Along with most of the territory’s residents, he laments the lack of leadership which this younger generation has been subjected to. There has been no discussion of a future programme for growth and inclusion or a commission addressing grievances, just bland condemnation of protestors as rioters, thugs or terrorists.

The current chief executive makes only occasional statements and is widely seen as an apologist for Beijing. Alleged corruption at the top of Hong Kong’s political elite led to the jailing of a previous chief executive, who was eventually acquitted on appeal.

Youngsters, often crammed two or three to a room, have watched the excesses of local elites and the more spacious housing, lower prices and better job opportunities experienced by their cousins on the Chinese mainland. They have also seen their native Cantonese language usurped by Beijing’s Mandarin.

“There may have been initial anger about the extradition bill, but Hong Kong people feel economically insecure and there is no beauty, aesthetics or human touch about the public housing in which many of them live,” says one senior Chinese-born private banker now living in Hong Kong. “We have already fallen behind Shenzen.”

Nerves are jangling in the city’s private banking community, its clients already suffering from 30 per cent market losses at the end of 2018, resulting from Donald Trump’s damaging trade war with China.

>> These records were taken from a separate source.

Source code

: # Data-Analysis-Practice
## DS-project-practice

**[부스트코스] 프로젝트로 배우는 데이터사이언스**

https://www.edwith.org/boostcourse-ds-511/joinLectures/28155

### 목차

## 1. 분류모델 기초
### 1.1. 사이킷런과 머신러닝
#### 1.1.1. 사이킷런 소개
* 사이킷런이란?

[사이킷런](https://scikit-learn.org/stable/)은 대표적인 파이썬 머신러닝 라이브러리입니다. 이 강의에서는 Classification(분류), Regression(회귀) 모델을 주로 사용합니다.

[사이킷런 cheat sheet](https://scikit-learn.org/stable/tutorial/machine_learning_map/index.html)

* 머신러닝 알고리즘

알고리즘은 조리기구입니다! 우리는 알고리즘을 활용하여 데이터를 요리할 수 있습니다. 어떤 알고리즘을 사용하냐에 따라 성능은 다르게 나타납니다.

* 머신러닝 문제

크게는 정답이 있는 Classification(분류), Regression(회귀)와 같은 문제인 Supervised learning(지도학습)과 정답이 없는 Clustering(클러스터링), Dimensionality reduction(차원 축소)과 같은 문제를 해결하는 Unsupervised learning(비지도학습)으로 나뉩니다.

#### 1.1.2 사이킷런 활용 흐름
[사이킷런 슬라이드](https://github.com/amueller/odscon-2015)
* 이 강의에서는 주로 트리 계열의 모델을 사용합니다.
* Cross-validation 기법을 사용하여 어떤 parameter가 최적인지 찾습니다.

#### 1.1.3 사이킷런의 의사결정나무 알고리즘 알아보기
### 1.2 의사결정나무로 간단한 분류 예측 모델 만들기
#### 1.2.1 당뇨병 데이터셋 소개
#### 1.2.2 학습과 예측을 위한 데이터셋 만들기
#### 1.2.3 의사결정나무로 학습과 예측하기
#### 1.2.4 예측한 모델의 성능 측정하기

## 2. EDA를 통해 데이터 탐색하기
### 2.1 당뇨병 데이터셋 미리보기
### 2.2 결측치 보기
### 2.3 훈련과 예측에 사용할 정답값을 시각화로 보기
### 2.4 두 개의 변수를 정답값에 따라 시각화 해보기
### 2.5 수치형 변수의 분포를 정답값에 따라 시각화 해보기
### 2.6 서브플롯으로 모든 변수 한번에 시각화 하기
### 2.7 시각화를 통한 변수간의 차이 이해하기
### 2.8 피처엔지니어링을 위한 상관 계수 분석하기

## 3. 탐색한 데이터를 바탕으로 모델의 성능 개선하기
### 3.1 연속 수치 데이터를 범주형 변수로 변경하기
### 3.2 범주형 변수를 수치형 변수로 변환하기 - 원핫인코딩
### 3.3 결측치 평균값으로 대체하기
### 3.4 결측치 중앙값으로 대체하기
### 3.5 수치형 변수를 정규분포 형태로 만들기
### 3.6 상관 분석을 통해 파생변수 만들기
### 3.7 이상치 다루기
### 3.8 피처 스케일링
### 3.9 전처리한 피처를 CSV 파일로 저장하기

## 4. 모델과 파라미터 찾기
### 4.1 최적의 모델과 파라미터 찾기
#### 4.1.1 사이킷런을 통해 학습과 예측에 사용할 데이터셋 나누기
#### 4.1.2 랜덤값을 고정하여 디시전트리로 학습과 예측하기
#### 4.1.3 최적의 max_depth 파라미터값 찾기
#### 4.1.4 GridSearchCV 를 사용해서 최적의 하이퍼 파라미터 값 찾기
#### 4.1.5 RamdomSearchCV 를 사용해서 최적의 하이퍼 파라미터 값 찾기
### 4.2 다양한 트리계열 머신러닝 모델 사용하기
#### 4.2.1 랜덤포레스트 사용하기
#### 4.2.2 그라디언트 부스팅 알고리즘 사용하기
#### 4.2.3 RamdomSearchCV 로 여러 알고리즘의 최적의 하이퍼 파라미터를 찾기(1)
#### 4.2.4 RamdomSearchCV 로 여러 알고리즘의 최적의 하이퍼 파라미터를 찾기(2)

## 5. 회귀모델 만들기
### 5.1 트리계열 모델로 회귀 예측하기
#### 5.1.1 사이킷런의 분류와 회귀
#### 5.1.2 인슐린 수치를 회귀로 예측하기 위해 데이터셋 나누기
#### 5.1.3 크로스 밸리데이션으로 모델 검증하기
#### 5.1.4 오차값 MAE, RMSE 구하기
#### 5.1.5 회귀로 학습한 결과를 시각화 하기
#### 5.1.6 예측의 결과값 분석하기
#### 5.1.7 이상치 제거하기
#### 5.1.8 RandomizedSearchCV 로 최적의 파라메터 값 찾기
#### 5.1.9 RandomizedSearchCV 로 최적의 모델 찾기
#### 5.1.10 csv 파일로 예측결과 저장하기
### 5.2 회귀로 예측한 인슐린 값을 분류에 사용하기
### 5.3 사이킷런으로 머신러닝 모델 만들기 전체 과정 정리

Many fear Chinese military intervention.

Local assets are now cheap. Private banks say clients are beginning to look at buying into big blue-chip names. Banks report falling GDP, drastically reduced hotel occupancy and retail sales, especially with less footfall from mainland Chinese visitors.

Most private banks also have offices in Singapore, and the fear is some may shift resources there. Conspiracy theories abound, with middle class, prosperous entrepreneurs and professionals pointing to the “black hand” of foreign powers, especially the US, funding anti-Chinese protests through purchases of masks, umbrellas and protective equipment.

But the future is not all bleak. Voices of reason also abound, creating dialogue between the generations. Despite revolutionary slogans on the streets, few want independence. Most prefer to be part of the China-linked growth story. 

But they do want a say in their own future, a guarantee that they will be part of a “one country, two systems” structure promised by China and, most of all, a strong, visionary and honest leadership.